Kein Grund zur Panik

Von SZ-RedakteurLothar Warscheid Der wirtschaftliche Rückgang in Folge der Finanzkrise geht an der Stahlindustrie nicht vorüber. Im Saarland leidet vor allem die Saarstahl AG, deren Langprodukte als Reifendraht, Schrauben oder Halterungen bei den krisengeschüttelten Autobauern gebraucht werden. Hinter vorgehaltener Hand wird gemutmaßt, dass ab Februar Kurzarbeit droht. Andere - wie die Dillinger Hütte mit ihren Grobblechen - sind besser dran. Wohin die Reise in der Stahlindustrie geht, ist offen. Dennoch ist Panik nicht angebracht. Die deutsche Stahlindustrie ist längst nicht mehr so krisenanfällig wie vor Jahrzehnten.
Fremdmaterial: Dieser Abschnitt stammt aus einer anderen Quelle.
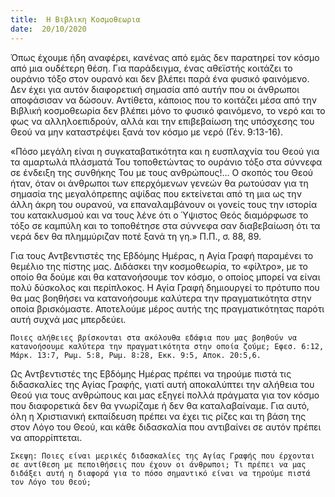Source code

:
 ```yaml
---
title:  Η Βιβλικη Κοσμοθεωρια
date:  20/10/2020
---
```


Όπως έχουμε ήδη αναφέρει, κανένας από εμάς δεν παρατηρεί τον κόσμο από μια ουδέτερη θέση. Για παράδειγμα, ένας αθεϊστής κοιτάζει το ουράνιο τόξο στον ουρανό και δεν βλέπει παρά ένα φυσικό φαινόμενο. Δεν έχει για αυτόν διαφορετική σημασία από αυτήν που οι άνθρωποι αποφάσισαν να δώσουν. Αντίθετα, κάποιος που το κοιτάζει μέσα από την Βιβλική κοσμοθεωρία δεν βλέπει μόνο το φυσικό φαινόμενο, το νερό και το φως να αλληλοεπιδρούν, αλλά και την επιβεβαίωση της υπόσχεσης του Θεού να μην καταστρέψει ξανά τον κόσμο με νερό (Γέν. 9:13-16).

«Πόσο μεγάλη είναι η συγκαταβατικότητα και η ευσπλαχνία του Θεού για τα αμαρτωλά πλάσματά Του τοποθετώντας το ουράνιο τόξο στα σύννεφα σε ένδειξη της συνθήκης Του με τους ανθρώπους!… Ο σκοπός του Θεού ήταν, όταν οι άνθρωποι των επερχόμενων γενεών θα ρωτούσαν για τη σημασία της μεγαλόπρεπης αψίδας που εκτείνεται από τη μια ως την άλλη άκρη του ουρανού, να επαναλαμβάνουν οι γονείς τους την ιστορία του κατακλυσμού και να τους λένε ότι ο Ύψιστος Θεός διαμόρφωσε το τόξο σε καμπύλη και το τοποθέτησε στα σύννεφα σαν διαβεβαίωση ότι τα νερά δεν θα πλημμύριζαν ποτέ ξανά τη γη.» Π.Π., σ. 88, 89.

Για τους Αντβεντιστές της Εβδόμης Ημέρας, η Αγία Γραφή παραμένει το θεμέλιο της πίστης μας. Διδάσκει την κοσμοθεωρία, το «φίλτρο», με το οποίο θα δούμε και θα κατανοήσουμε τον κόσμο, ο οποίος μπορεί να είναι πολύ δύσκολος και περίπλοκος. Η Αγία Γραφή δημιουργεί το πρότυπο που θα μας βοηθήσει να κατανοήσουμε καλύτερα την πραγματικότητα στην οποία βρισκόμαστε. Αποτελούμε μέρος αυτής της πραγματικότητας παρότι αυτή συχνά μας μπερδεύει.

`Ποιες αλήθειες βρίσκονται στα ακόλουθα εδάφια που μας βοηθούν να κατανοήσουμε καλύτερα την πραγματικότητα στην οποία ζούμε; Εφεσ. 6:12, Μάρκ. 13:7, Ρωμ. 5:8, Ρωμ. 8:28, Εκκ. 9:5, Αποκ. 20:5,6.`

Ως Αντβεντιστές της Εβδόμης Ημέρας πρέπει να τηρούμε πιστά τις διδασκαλίες της Αγίας Γραφής, γιατί αυτή αποκαλύπτει την αλήθεια του Θεού για τους ανθρώπους και μας εξηγεί πολλά πράγματα για τον κόσμο που διαφορετικά δεν θα γνωρίζαμε ή δεν θα καταλαβαίναμε. Για αυτό, όλη η Χριστιανική εκπαίδευση πρέπει να έχει τις ρίζες και τη βάση της στον Λόγο του Θεού, και κάθε διδασκαλία που αντιβαίνει σε αυτόν πρέπει να απορρίπτεται.

`Σκεψη: Ποιες είναι μερικές διδασκαλίες της Αγίας Γραφής που έρχονται σε αντίθεση με πεποιθήσεις που έχουν οι άνθρωποι; Τι πρέπει να μας διδάξει αυτή η διαφορά για το πόσο σημαντικό είναι να τηρούμε πιστά τον Λόγο του Θεού;`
Die Stahlkocher verfügen über hochmoderne Anlagen, sind weltweit wettbewerbsfähig. Außerdem haben sie aus ihren Fehlern gelernt. Früher wurde produziert auf Teufel komm raus. Die Preise rutschten in den Keller. Heute lässt man sich auf einen solch ruinösen Preiswettbewerb nicht mehr ein, passt die Produktion der Lage an.